Cette « Majeure » (option principale) dure une année entière, la dernière. Comme son nom l’indique, elle se propose de former les entrepreneurs de demain. Son créateur a estimé qu’il pouvait creuser la place d’un concentré des meilleurs managers potentiels parmi les écoliers eux-mêmes. Il s’est efforcé de bâtir une structure sélective, afin de distinguer et former une crème des gagneurs. Pour y parvenir, il pousse les méthodes de l’école à leur paroxysme. L’école mise sur la diversité ? La promotion des entrepreneurs est systématiquement composée pour moitié d’écoliers, pour moitié de nouveaux entrants. L’école prétend ne sélectionner que par la capacité ? La sélection à l’entrée de la Majeure consiste en des entretiens face à des jurys jugeant « objectivement » les esprits d’entreprise. L’école impose des stages en cours de cursus ? L’emploi du temps des entrepreneurs est découpé en courtes missions en entreprises. La vie de l’école façonne un sentiment d’appartenance indispensable à sa pérennité ? L’encadrement des entrepreneurs multiplie les moteurs de cohésion, du saut en parachute au séjour au ski. Un concentré des méthodes de l’école débouchant sur un résultat renforcé, la Majeure des entrepreneurs produit un sens de la réussite insouciante exacerbé. Ses élèves, plus que les autres, se sentent à la fois responsables et tranquilles, protégés dans le cercle des gagnants. Voilà le discours de la Majeure : nos élèves sont les plus purs écoliers, nous représentons ce que l’école fait de mieux.
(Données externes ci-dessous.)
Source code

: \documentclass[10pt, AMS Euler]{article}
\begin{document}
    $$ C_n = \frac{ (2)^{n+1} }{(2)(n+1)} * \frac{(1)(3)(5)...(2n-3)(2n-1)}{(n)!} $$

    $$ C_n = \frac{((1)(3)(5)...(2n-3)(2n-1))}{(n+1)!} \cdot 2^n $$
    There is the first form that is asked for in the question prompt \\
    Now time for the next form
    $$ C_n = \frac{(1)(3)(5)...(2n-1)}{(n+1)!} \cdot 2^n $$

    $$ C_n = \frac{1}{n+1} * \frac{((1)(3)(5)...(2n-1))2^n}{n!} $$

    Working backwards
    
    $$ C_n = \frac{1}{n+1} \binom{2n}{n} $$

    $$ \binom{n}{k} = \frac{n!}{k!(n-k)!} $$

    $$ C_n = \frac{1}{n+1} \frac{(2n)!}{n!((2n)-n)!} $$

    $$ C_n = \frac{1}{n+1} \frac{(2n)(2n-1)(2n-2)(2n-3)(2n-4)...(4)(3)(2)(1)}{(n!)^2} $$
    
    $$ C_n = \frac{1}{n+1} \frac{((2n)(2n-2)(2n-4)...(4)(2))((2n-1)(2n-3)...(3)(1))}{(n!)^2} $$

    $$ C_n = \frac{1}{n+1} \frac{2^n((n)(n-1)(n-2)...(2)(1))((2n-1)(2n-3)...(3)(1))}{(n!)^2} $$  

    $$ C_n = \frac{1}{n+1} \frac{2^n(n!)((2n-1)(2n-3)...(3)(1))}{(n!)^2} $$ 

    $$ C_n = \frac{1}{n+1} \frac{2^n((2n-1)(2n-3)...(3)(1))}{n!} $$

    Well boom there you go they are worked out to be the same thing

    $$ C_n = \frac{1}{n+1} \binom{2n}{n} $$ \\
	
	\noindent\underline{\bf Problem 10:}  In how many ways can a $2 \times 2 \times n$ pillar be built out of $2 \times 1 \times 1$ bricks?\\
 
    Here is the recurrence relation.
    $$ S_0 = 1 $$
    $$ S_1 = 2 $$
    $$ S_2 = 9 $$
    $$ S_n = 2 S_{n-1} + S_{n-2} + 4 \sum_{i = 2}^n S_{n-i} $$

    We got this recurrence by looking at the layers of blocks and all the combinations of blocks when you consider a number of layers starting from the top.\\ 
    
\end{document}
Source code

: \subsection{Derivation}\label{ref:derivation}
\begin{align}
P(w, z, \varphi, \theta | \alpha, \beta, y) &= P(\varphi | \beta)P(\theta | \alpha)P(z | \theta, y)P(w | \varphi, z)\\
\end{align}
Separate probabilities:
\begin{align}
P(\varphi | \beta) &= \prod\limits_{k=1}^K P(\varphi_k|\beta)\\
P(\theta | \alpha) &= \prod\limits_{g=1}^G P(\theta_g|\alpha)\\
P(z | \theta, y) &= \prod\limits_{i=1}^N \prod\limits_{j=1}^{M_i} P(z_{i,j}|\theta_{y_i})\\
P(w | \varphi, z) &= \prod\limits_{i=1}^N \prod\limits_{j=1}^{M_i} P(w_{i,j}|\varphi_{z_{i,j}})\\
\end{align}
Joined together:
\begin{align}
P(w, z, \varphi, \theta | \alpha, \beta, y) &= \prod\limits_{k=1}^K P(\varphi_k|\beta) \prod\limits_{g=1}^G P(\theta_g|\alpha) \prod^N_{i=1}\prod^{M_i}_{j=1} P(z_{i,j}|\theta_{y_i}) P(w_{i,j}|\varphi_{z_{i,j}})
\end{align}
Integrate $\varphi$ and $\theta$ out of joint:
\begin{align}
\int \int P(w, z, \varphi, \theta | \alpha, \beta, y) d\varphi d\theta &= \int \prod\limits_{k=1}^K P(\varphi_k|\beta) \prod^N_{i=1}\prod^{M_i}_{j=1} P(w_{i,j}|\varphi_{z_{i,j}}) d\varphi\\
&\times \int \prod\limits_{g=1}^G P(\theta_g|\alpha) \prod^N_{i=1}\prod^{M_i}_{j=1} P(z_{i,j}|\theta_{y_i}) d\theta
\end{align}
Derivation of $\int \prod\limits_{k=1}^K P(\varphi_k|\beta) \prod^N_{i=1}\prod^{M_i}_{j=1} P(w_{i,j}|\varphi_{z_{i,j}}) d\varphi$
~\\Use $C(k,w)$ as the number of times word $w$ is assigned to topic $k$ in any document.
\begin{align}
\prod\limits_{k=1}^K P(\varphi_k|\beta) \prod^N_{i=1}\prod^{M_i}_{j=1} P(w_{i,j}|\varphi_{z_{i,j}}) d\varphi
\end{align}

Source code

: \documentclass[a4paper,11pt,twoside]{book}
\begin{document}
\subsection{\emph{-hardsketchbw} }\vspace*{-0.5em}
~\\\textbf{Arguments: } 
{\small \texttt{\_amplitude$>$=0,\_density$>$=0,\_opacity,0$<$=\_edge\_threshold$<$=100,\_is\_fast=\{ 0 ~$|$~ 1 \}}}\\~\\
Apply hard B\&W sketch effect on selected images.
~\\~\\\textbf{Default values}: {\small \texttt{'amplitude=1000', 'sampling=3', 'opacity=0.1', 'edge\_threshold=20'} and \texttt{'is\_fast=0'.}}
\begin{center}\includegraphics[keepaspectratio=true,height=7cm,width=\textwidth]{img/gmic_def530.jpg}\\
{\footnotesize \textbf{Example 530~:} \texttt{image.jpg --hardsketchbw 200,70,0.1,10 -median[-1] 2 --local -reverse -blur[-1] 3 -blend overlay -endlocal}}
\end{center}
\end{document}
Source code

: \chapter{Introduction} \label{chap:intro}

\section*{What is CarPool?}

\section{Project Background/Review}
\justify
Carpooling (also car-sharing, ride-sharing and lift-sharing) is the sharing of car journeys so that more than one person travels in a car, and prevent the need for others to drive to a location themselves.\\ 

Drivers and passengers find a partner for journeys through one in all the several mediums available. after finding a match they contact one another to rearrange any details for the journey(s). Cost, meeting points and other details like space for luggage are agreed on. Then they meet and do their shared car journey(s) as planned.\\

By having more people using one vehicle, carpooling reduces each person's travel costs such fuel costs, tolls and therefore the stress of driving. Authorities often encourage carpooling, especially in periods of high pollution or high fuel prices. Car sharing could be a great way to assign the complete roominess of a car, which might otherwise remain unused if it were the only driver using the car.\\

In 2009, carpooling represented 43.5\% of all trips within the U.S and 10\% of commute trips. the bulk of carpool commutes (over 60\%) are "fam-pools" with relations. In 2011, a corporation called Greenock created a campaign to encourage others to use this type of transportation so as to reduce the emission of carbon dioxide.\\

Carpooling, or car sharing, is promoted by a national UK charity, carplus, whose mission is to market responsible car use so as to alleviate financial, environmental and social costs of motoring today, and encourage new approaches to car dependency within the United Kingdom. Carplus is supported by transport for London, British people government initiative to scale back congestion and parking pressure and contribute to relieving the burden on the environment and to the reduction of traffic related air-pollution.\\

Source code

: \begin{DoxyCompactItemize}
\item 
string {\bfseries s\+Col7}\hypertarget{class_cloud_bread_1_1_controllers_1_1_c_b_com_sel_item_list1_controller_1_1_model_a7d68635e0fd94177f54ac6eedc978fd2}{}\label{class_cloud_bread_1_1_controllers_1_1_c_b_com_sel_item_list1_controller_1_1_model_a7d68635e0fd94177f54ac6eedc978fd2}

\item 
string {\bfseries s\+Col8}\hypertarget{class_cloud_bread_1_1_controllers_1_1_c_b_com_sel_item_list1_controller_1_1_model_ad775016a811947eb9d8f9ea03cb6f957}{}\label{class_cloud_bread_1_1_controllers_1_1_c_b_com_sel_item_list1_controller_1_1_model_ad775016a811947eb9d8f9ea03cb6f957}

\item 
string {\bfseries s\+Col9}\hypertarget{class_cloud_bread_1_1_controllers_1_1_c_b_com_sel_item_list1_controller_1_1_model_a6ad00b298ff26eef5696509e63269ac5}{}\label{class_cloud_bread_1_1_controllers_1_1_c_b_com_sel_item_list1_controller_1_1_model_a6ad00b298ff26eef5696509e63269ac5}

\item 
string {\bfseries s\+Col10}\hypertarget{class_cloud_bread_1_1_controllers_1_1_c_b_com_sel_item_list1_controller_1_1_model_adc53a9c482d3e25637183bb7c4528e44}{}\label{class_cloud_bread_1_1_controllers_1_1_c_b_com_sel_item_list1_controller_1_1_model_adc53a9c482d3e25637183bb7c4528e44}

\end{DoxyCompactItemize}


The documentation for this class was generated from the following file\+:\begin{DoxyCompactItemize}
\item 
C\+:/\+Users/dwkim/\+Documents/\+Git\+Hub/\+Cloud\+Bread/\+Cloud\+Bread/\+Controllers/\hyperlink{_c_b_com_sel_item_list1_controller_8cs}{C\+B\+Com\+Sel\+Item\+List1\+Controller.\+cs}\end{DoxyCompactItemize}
La mise en abyme offerte par ce concentré de l’école révèle l’élément manquant à la compréhension de la machine écolière. Plus précisément, cet élément surgit à l’analyse du filtre posé à l’entrée de la Majeure. Cette sélection entraîne de la part des refusés des réactions démesurées, dont les plus fortes émanent d’individus remarqués pour leur originalité et leur esprit d’initiative. Exactement ceux que l’on suppose conçus pour devenir de talentueux entrepreneurs. Ces écoliers le savent, ils s’estiment faits pour entreprendre et leur exclusion leur paraît inacceptable. Aux yeux de l’observateur, elle est intrigante. Se pose en effet la question suivante : qu’est-ce qui fait qu’un élève est accepté chez les entrepreneurs, si ce n’est pas sa vocation à le devenir ? Autrement dit, que jugent les jurys ? Au-delà des aptitudes à l’entreprenariat, on constate simplement qu’ils repèrent une capacité à s’adapter à la culture de la Majeure. Si les plus fougueux et atypiques sont rejetés, c’est parce qu’ils ne sont pas aptes à accepter les contraintes resserrées imposées par le jeu spécifique des entrepreneurs. Derrière la façade annoncée du jugement objectif, les cadres de cette promotion évaluent la propension des candidats à se plier à leur manière de travailler. Ils savent que ceux-là dénonceront et n’en feront qu’à leur tête, allant à l’encontre du bon ordre de la scolarité. L’administration de la Majeure sélectionne les candidats qui acceptent sa culture. Or, celle-ci n’est pas synonyme d’entreprenariat à tout prix. En réalité, en tant que représentants de ce que l’école fait de mieux, ses élèves ont pour mission tacite de démontrer par leur carrière qu’ils sont l’élite au sein de leurs pairs. La plupart ne montent pas leur propre entreprise, ou tardivement. Ils s’efforcent simplement d’occuper les postes les plus en vue dans les univers classiques de la vie économique.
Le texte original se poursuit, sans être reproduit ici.